* **INSTRUCTIONS FOR THE TASK**:
For this listing, report how many lines contain the string "controllers", using only a number.

* **DATA FOR THE TASK**:
· · · · ·
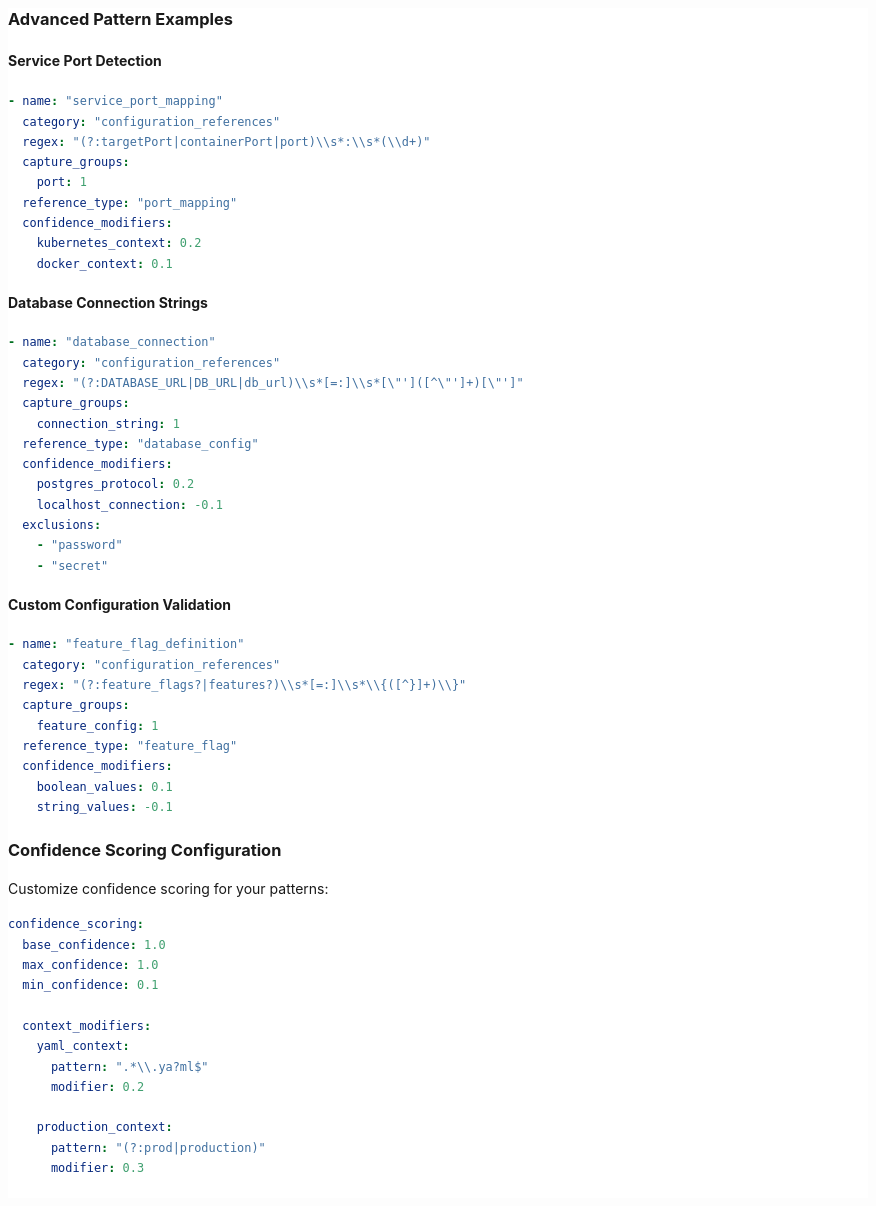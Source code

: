 ### Advanced Pattern Examples

#### Service Port Detection

```yaml
- name: "service_port_mapping"
  category: "configuration_references"
  regex: "(?:targetPort|containerPort|port)\\s*:\\s*(\\d+)"
  capture_groups:
    port: 1
  reference_type: "port_mapping"
  confidence_modifiers:
    kubernetes_context: 0.2
    docker_context: 0.1
```

#### Database Connection Strings

```yaml
- name: "database_connection"
  category: "configuration_references"
  regex: "(?:DATABASE_URL|DB_URL|db_url)\\s*[=:]\\s*[\"']([^\"']+)[\"']"
  capture_groups:
    connection_string: 1
  reference_type: "database_config"
  confidence_modifiers:
    postgres_protocol: 0.2
    localhost_connection: -0.1
  exclusions:
    - "password"
    - "secret"
```

#### Custom Configuration Validation

```yaml
- name: "feature_flag_definition"
  category: "configuration_references"
  regex: "(?:feature_flags?|features?)\\s*[=:]\\s*\\{([^}]+)\\}"
  capture_groups:
    feature_config: 1
  reference_type: "feature_flag"
  confidence_modifiers:
    boolean_values: 0.1
    string_values: -0.1
```

### Confidence Scoring Configuration

Customize confidence scoring for your patterns:

```yaml
confidence_scoring:
  base_confidence: 1.0
  max_confidence: 1.0
  min_confidence: 0.1
  
  context_modifiers:
    yaml_context:
      pattern: ".*\\.ya?ml$"
      modifier: 0.2
    
    production_context:
      pattern: "(?:prod|production)"
      modifier: 0.3
    
```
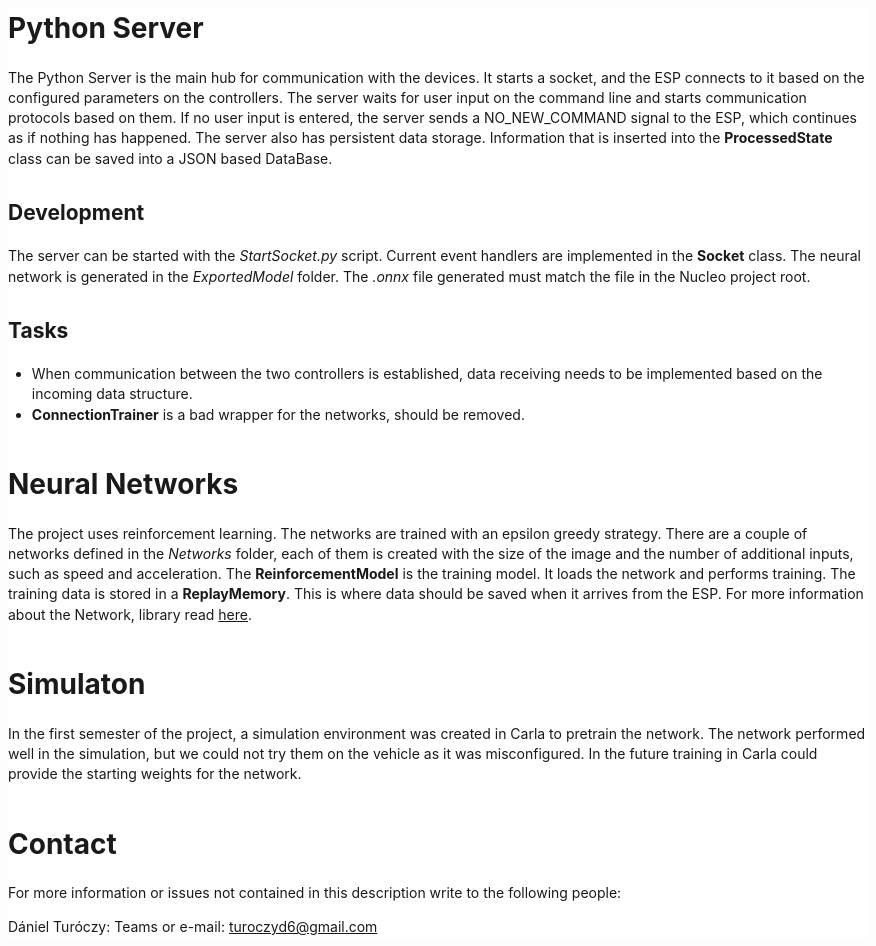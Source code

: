 # Python Server

The Python Server is the main hub for communication with the devices.
It starts a socket, and the ESP connects to it based on the configured parameters on the controllers.
The server waits for user input on the command line and starts communication protocols based on them.
If no user input is entered, the server sends a NO_NEW_COMMAND signal to the ESP, which continues as if nothing has happened.
The server also has persistent data storage. Information that is inserted into the **ProcessedState** class can be saved into a JSON based DataBase.

## Development
The server can be started with the *StartSocket.py* script.
Current event handlers are implemented in the **Socket** class.
The neural network is generated in the *ExportedModel* folder.
The *.onnx* file generated must match the file in the Nucleo project root.

## Tasks
* When communication between the two controllers is established, data receiving needs to be implemented based on the incoming data structure. 
* **ConnectionTrainer** is a bad wrapper for the networks, should be removed.
  
# Neural Networks
The project uses reinforcement learning.
The networks are trained with an epsilon greedy strategy.
There are a couple of networks defined in the *Networks* folder, each of them is created with the size of the image and the number of additional inputs, such as speed and acceleration.
The **ReinforcementModel** is the training model.
It loads the network and performs training.
The training data is stored in a **ReplayMemory**.
This is where data should be saved when it arrives from the ESP.
For more information about the Network, library read [here](https://github.com/istvanaut/TK-MachineLearning/blob/main/AGVCar/Documentation/NeuralNetworkDocument.pdf). 

# Simulaton
In the first semester of the project, a simulation environment was created in Carla to pretrain the network.
The network performed well in the simulation, but we could not try them on the vehicle as it was misconfigured.
In the future training in Carla could provide the starting weights for the network.

# Contact
For more information or issues not contained in this description write to the following people:

Dániel Turóczy: Teams or e-mail: turoczyd6@gmail.com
· · · · ·
* **ANSWER BELOW**:
2